Duwende Handen is een belangrijke methodiek om Taijiquan te begrijpen. Hiermee leer je de essentie van yin en yang. Waarbij het niet alleen gaat om het ultieme yin of het ultieme yang maar juist ook de weg ernaartoe. En, ook de afhankelijkheid. Hoe yin en yang niet zonder elkaar kunnen bestaan.
In de Taiji-klassieken staat:
“Laat anderen met grote kracht aanvallen; gebruikt 4 ons om duizend pond te doen ontwijken. Trek aan tot leegte en ontlaadt.”

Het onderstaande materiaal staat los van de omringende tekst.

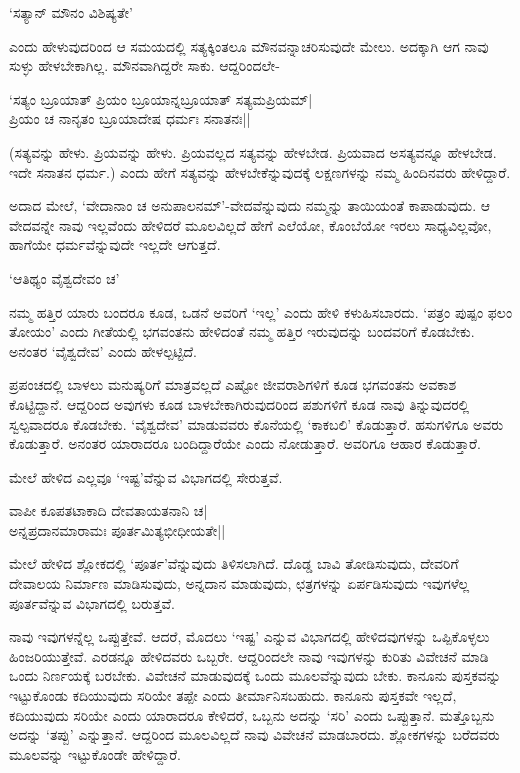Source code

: \begin{shloka}
`ಸತ್ಯಾನ್ ಮೌನಂ ವಿಶಿಷ್ಯತೇ'
\end{shloka}

ಎಂದು ಹೇಳುವುದರಿಂದ ಆ ಸಮಯದಲ್ಲಿ ಸತ್ಯಕ್ಕಿಂತಲೂ ಮೌನವನ್ನಾಚರಿಸುವುದೇ ಮೇಲು. ಅದಕ್ಕಾಗಿ ಆಗ ನಾವು ಸುಳ್ಳು ಹೇಳಬೇಕಾಗಿಲ್ಲ. ಮೌನವಾಗಿದ್ದರೇ ಸಾಕು. ಆದ್ದರಿಂದಲೇ-

\begin{shloka}
`ಸತ್ಯಂ ಬ್ರೂಯಾತ್ ಪ್ರಿಯಂ ಬ್ರೂಯಾನ್ನಬ್ರೂಯಾತ್ ಸತ್ಯಮಪ್ರಿಯಮ್|\\
ಪ್ರಿಯಂ ಚ ನಾನೃತಂ ಬ್ರೂಯಾದೇಷ ಧರ್ಮಃ ಸನಾತನಃ||
\end{shloka}

(ಸತ್ಯವನ್ನು ಹೇಳು. ಪ್ರಿಯವನ್ನು ಹೇಳು. ಪ್ರಿಯವಲ್ಲದ ಸತ್ಯವನ್ನು ಹೇಳಬೇಡ. ಪ್ರಿಯವಾದ ಅಸತ್ಯವನ್ನೂ ಹೇಳಬೇಡ. ಇದೇ ಸನಾತನ ಧರ್ಮ.) ಎಂದು ಹೇಗೆ ಸತ್ಯವನ್ನು ಹೇಳಬೇಕೆನ್ನುವುದಕ್ಕೆ ಲಕ್ಷಣಗಳನ್ನು ನಮ್ಮ ಹಿಂದಿನವರು ಹೇಳಿದ್ದಾರೆ.

ಅದಾದ ಮೇಲೆ, `ವೇದಾನಾಂ ಚ ಅನುಪಾಲನಮ್'-ವೇದವೆನ್ನುವುದು ನಮ್ಮನ್ನು ತಾಯಿಯಂತೆ ಕಾಪಾಡುವುದು. ಆ ವೇದವನ್ನೇ ನಾವು ಇಲ್ಲವೆಂದು ಹೇಳಿದರೆ ಮೂಲವಿಲ್ಲದೆ ಹೇಗೆ ಎಲೆಯೋ, ಕೊಂಬೆಯೋ ಇರಲು ಸಾಧ್ಯವಿಲ್ಲವೋ, ಹಾಗೆಯೇ ಧರ್ಮವೆನ್ನುವುದೇ ಇಲ್ಲದೇ ಆಗುತ್ತದೆ.

\begin{shloka}
`ಆತಿಥ್ಯಂ ವೈಶ್ವದೇವಂ ಚ'
\end{shloka}

ನಮ್ಮ ಹತ್ತಿರ ಯಾರು ಬಂದರೂ ಕೂಡ, ಒಡನೆ ಅವರಿಗೆ `ಇಲ್ಲ' ಎಂದು ಹೇಳಿ ಕಳುಹಿಸಬಾರದು. `ಪತ್ರಂ ಪುಷ್ಪಂ ಫಲಂ ತೋಯಂ' ಎಂದು ಗೀತೆಯಲ್ಲಿ ಭಗವಂತನು ಹೇಳಿದಂತೆ ನಮ್ಮ ಹತ್ತಿರ ಇರುವುದನ್ನು ಬಂದವರಿಗೆ ಕೊಡಬೇಕು. ಅನಂತರ `ವೈಶ್ವದೇವ' ಎಂದು ಹೇಳಲ್ಪಟ್ಟಿದೆ.

ಪ್ರಪಂಚದಲ್ಲಿ ಬಾಳಲು ಮನುಷ್ಯರಿಗೆ ಮಾತ್ರವಲ್ಲದೆ ಎಷ್ಟೋ ಜೀವರಾಶಿಗಳಿಗೆ ಕೂಡ ಭಗವಂತನು ಅವಕಾಶ ಕೊಟ್ಟಿದ್ದಾನೆ. ಆದ್ದರಿಂದ ಅವುಗಳು ಕೂಡ ಬಾಳಬೇಕಾಗಿರುವುದರಿಂದ ಪಶುಗಳಿಗೆ ಕೂಡ ನಾವು ತಿನ್ನುವುದರಲ್ಲಿ ಸ್ವಲ್ಪವಾದರೂ ಕೊಡಬೇಕು. `ವೈಶ್ವದೇವ' ಮಾಡುವವರು ಕೊನೆಯಲ್ಲಿ `ಕಾಕಬಲಿ' ಕೊಡುತ್ತಾರೆ. ಹಸುಗಳಿಗೂ ಅವರು ಕೊಡುತ್ತಾರೆ. ಅನಂತರ ಯಾರಾದರೂ ಬಂದಿದ್ದಾರೆಯೇ ಎಂದು ನೋಡುತ್ತಾರೆ. ಅವರಿಗೂ ಆಹಾರ ಕೊಡುತ್ತಾರೆ.

ಮೇಲೆ ಹೇಳಿದ ಎಲ್ಲವೂ `ಇಷ್ಟ'ವೆನ್ನುವ ವಿಭಾಗದಲ್ಲಿ ಸೇರುತ್ತವೆ.

\begin{shloka}
ವಾಪೀ ಕೂಪತಟಾಕಾದಿ ದೇವತಾಯತನಾನಿ ಚ|\\
ಅನ್ನಪ್ರದಾನಮಾರಾಮಃ ಪೂರ್ತಮಿತ್ಯಭೀಧೀಯತೇ||
\end{shloka}

ಮೇಲೆ ಹೇಳಿದ ಶ್ಲೋಕದಲ್ಲಿ `ಪೂರ್ತ'ವೆನ್ನುವುದು ತಿಳಿಸಲಾಗಿದೆ. ದೊಡ್ಡ ಬಾವಿ ತೋಡಿಸುವುದು, ದೇವರಿಗೆ ದೇವಾಲಯ ನಿರ್ಮಾಣ ಮಾಡಿಸುವುದು, ಅನ್ನದಾನ ಮಾಡುವುದು, ಛತ್ರಗಳನ್ನು ಏರ್ಪಡಿಸುವುದು ಇವುಗಳೆಲ್ಲ ಪೂರ್ತವೆನ್ನುವ ವಿಭಾಗದಲ್ಲಿ ಬರುತ್ತವೆ.

ನಾವು ಇವುಗಳನ್ನೆಲ್ಲ ಒಪ್ಪುತ್ತೇವೆ. ಆದರೆ, ಮೊದಲು `ಇಷ್ಟ' ಎನ್ನುವ ವಿಭಾಗದಲ್ಲಿ ಹೇಳಿದವುಗಳನ್ನು ಒಪ್ಪಿಕೊಳ್ಳಲು ಹಿಂಜರಿಯುತ್ತೇವೆ. ಎರಡನ್ನೂ ಹೇಳಿದವರು ಒಬ್ಬರೇ. ಆದ್ದರಿಂದಲೇ ನಾವು ಇವುಗಳನ್ನು ಕುರಿತು ವಿವೇಚನೆ ಮಾಡಿ ಒಂದು ನಿರ್ಣಯಕ್ಕೆ ಬರಬೇಕು. ವಿವೇಚನೆ ಮಾಡುವುದಕ್ಕೆ ಒಂದು ಮೂಲವೆನ್ನುವುದು ಬೇಕು. ಕಾನೂನು ಪುಸ್ತಕವನ್ನು ಇಟ್ಟುಕೊಂಡು ಕದಿಯುವುದು ಸರಿಯೇ ತಪ್ಪೇ ಎಂದು ತೀರ್ಮಾನಿಸಬಹುದು. ಕಾನೂನು ಪುಸ್ತಕವೇ ಇಲ್ಲದೆ, ಕದಿಯುವುದು ಸರಿಯೇ ಎಂದು ಯಾರಾದರೂ ಕೇಳಿದರೆ, ಒಬ್ಬನು ಅದನ್ನು `ಸರಿ' ಎಂದು ಒಪ್ಪುತ್ತಾನೆ. ಮತ್ತೊಬ್ಬನು ಅದನ್ನು `ತಪ್ಪು' ಎನ್ನುತ್ತಾನೆ. ಆದ್ದರಿಂದ ಮೂಲವಿಲ್ಲದೆ ನಾವು ವಿವೇಚನೆ ಮಾಡಬಾರದು. ಶ್ಲೋಕಗಳನ್ನು ಬರೆದವರು ಮೂಲವನ್ನು ಇಟ್ಟುಕೊಂಡೇ ಹೇಳಿದ್ದಾರೆ.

De betekenis van het eerste deel is wel duidelijk. We gebruiken in de Taiji weinig kracht om een grote kracht af te weren. Maar hoe doen we dat dan? Dat staat in de tweede zin: Trek aan tot leegte. Dat klinkt eenvoudig, maar dat is het niet.

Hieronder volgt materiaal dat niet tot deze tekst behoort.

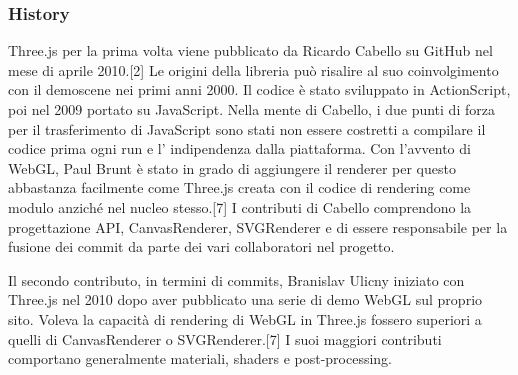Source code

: 
\subsubsection{History}
Three.js per la prima volta viene pubblicato da Ricardo Cabello su GitHub nel mese di aprile 2010.[2]
Le origini della libreria pu\`o risalire al suo coinvolgimento con il demoscene nei primi anni 2000.
Il codice \`e stato sviluppato in ActionScript, poi nel 2009 portato su JavaScript. Nella mente di Cabello,
i due punti di forza per il trasferimento di JavaScript sono stati non essere costretti a compilare il codice prima
ogni run e l' indipendenza dalla piattaforma. Con l'avvento di WebGL, Paul Brunt è stato in grado di aggiungere il renderer
per questo abbastanza facilmente come Three.js creata con il codice di rendering come modulo anziché nel
nucleo stesso.[7] I contributi di Cabello comprendono la progettazione API, CanvasRenderer, SVGRenderer e di essere
responsabile per la fusione dei commit da parte dei vari collaboratori nel progetto.


Il secondo contributo, in termini di commits, Branislav Ulicny iniziato con Three.js nel 2010 dopo aver
pubblicato una serie di demo WebGL sul proprio sito. Voleva la capacit\`a di rendering di WebGL in Three.js
fossero superiori a quelli di CanvasRenderer o SVGRenderer.[7]
I suoi maggiori contributi comportano generalmente materiali, shaders e post-processing.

Leegte is yin. In de Taiji-klassieken wordt gesproken over het “opgeven van jezelf”. Voor mij betekent dit ontvankelijk zijn. Me laten leiden door de ander, zonder mijn structuur te verliezen. Geen kracht naar buiten laten zien. Alleen zijn.

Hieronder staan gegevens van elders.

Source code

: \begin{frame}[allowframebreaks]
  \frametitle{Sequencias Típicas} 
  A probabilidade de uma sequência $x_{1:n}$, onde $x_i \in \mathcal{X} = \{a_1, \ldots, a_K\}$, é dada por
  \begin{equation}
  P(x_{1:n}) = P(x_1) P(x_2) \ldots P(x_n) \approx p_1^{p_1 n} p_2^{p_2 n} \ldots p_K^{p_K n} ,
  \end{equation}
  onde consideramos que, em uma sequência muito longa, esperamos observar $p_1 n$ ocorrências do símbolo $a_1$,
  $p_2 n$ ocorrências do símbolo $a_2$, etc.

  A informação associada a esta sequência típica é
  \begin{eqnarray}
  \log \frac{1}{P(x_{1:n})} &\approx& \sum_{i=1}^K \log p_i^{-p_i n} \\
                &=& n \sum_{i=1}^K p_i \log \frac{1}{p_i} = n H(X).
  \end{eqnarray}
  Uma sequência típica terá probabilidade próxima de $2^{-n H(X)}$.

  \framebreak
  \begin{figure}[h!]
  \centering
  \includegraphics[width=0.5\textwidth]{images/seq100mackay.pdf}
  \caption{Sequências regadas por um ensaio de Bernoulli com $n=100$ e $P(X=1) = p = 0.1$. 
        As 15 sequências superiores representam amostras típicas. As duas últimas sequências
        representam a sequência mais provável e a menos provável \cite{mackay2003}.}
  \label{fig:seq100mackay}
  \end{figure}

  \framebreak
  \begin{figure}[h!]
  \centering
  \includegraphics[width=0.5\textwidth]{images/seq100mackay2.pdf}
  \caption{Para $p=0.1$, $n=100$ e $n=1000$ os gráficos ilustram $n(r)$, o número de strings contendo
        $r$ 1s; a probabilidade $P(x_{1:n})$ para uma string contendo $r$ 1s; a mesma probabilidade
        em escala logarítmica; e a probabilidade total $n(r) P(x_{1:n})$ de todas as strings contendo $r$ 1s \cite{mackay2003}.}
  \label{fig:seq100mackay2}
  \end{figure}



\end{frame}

De enige beweging die zich aandient (en die je dus zelf doet), is de beweging naar het andere been. Niet willen draaien. En zeker niet willen duwen. Wees ontvankelijk. Behoud je structuur.
Op elk moment dat je meer toevoegt kan de ander reageren. Alles dat je toevoegt is yang. Yang tegen yang botst. Je geeft de ander daarmee ruimte.
Ontvankelijk zijn wil niet zeggen ‘slap’. Door de yin te blijven bij de duw maar wél trouw te blijven aan je structuur ontstaat een stevige peng. Het yang van de duw drukt je als het ware in die houding. Het enige dat jij doet is deze interne beweging toelaten.
Hiermee laat je zien dat uit het yin yang kan ontstaan. Hoe yin en yang samen in balans zijn. Het yinne van de ontspanning is geworteld in een stevige (yange) basis. Maar net zo goed ontspruit de yange kracht van duw uit een yinne ontspanning. Yin en yang zijn onlosmakelijk met elkaar verbonden en bestaan niet zonder elkaar.